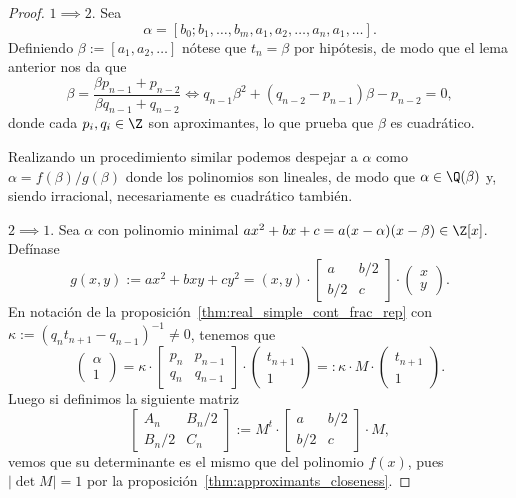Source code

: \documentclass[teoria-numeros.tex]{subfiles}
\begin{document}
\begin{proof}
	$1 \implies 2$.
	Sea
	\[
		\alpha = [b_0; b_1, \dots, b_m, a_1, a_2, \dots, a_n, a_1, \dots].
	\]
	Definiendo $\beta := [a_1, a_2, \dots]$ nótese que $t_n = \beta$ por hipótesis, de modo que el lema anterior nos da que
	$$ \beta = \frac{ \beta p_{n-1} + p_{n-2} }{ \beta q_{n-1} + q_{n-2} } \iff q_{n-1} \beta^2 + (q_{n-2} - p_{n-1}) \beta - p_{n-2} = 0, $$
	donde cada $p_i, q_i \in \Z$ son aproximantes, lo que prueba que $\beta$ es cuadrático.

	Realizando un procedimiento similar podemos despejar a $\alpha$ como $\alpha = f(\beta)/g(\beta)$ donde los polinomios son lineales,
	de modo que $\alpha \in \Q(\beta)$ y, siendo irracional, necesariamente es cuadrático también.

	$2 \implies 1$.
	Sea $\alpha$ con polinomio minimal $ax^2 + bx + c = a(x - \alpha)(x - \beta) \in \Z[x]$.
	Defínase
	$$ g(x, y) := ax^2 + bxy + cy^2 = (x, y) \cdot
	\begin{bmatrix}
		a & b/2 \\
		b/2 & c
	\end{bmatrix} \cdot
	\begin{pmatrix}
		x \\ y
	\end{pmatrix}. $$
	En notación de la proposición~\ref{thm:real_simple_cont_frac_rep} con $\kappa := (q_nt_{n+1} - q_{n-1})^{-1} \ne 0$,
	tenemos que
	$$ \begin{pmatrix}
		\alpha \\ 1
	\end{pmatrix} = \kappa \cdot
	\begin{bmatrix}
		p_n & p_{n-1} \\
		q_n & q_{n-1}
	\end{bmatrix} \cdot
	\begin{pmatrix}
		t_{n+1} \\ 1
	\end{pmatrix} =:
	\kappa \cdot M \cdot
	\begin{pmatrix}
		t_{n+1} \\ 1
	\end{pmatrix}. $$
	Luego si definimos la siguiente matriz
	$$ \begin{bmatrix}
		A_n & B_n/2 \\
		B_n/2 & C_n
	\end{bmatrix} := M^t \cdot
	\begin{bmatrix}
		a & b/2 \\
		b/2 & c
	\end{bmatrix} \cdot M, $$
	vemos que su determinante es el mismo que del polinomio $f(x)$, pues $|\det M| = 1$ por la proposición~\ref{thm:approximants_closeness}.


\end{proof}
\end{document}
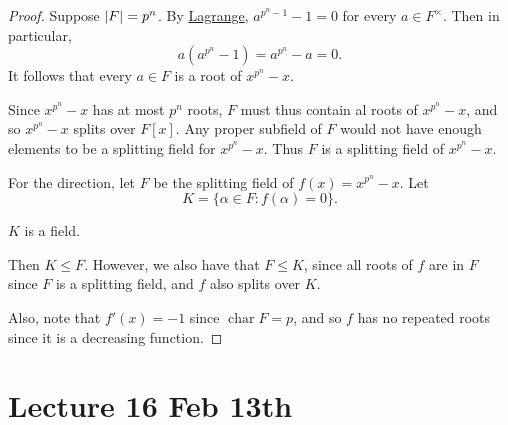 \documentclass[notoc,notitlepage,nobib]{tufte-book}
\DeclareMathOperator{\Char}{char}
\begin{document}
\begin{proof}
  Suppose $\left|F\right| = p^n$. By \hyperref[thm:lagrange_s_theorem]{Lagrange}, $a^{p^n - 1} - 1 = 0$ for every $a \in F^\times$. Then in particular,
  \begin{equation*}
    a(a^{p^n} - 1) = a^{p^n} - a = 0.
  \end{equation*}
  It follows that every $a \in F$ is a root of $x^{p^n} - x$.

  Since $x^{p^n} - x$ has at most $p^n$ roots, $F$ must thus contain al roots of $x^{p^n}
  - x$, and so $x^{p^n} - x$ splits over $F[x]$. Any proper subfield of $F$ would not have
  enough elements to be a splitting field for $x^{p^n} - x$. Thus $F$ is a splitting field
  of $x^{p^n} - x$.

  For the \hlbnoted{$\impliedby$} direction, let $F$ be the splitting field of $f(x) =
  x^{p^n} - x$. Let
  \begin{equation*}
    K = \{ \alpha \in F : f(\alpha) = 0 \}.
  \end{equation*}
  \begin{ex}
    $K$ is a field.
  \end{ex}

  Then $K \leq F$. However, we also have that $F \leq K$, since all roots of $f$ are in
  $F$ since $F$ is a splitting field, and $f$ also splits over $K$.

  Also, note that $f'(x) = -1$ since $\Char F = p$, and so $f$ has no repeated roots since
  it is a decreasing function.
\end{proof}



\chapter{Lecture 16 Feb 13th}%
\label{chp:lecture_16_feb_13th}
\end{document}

___

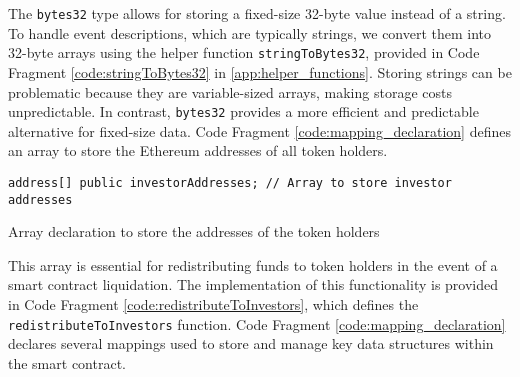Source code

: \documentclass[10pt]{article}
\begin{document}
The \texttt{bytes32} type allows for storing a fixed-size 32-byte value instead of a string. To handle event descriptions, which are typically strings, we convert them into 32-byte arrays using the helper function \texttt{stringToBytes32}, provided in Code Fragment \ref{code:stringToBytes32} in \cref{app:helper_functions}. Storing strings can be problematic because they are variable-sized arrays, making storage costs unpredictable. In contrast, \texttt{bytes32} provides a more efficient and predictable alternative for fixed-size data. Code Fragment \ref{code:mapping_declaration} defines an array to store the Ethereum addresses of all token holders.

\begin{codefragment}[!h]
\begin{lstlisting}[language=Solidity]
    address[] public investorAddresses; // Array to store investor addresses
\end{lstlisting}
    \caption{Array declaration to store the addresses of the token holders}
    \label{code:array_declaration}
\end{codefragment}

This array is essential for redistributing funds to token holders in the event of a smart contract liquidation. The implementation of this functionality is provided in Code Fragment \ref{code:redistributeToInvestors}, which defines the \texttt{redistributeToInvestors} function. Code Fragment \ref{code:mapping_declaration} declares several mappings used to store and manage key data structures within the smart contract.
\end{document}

___

§ **Exercise prompt**
For every line above that holds the word "cuadrático", report the whole line.

§ **Exercise response**
	donde cada $p_i, q_i \in \Z$ son aproximantes, lo que prueba que $\beta$ es cuadrático.
	de modo que $\alpha \in \Q(\beta)$ y, siendo irracional, necesariamente es cuadrático también.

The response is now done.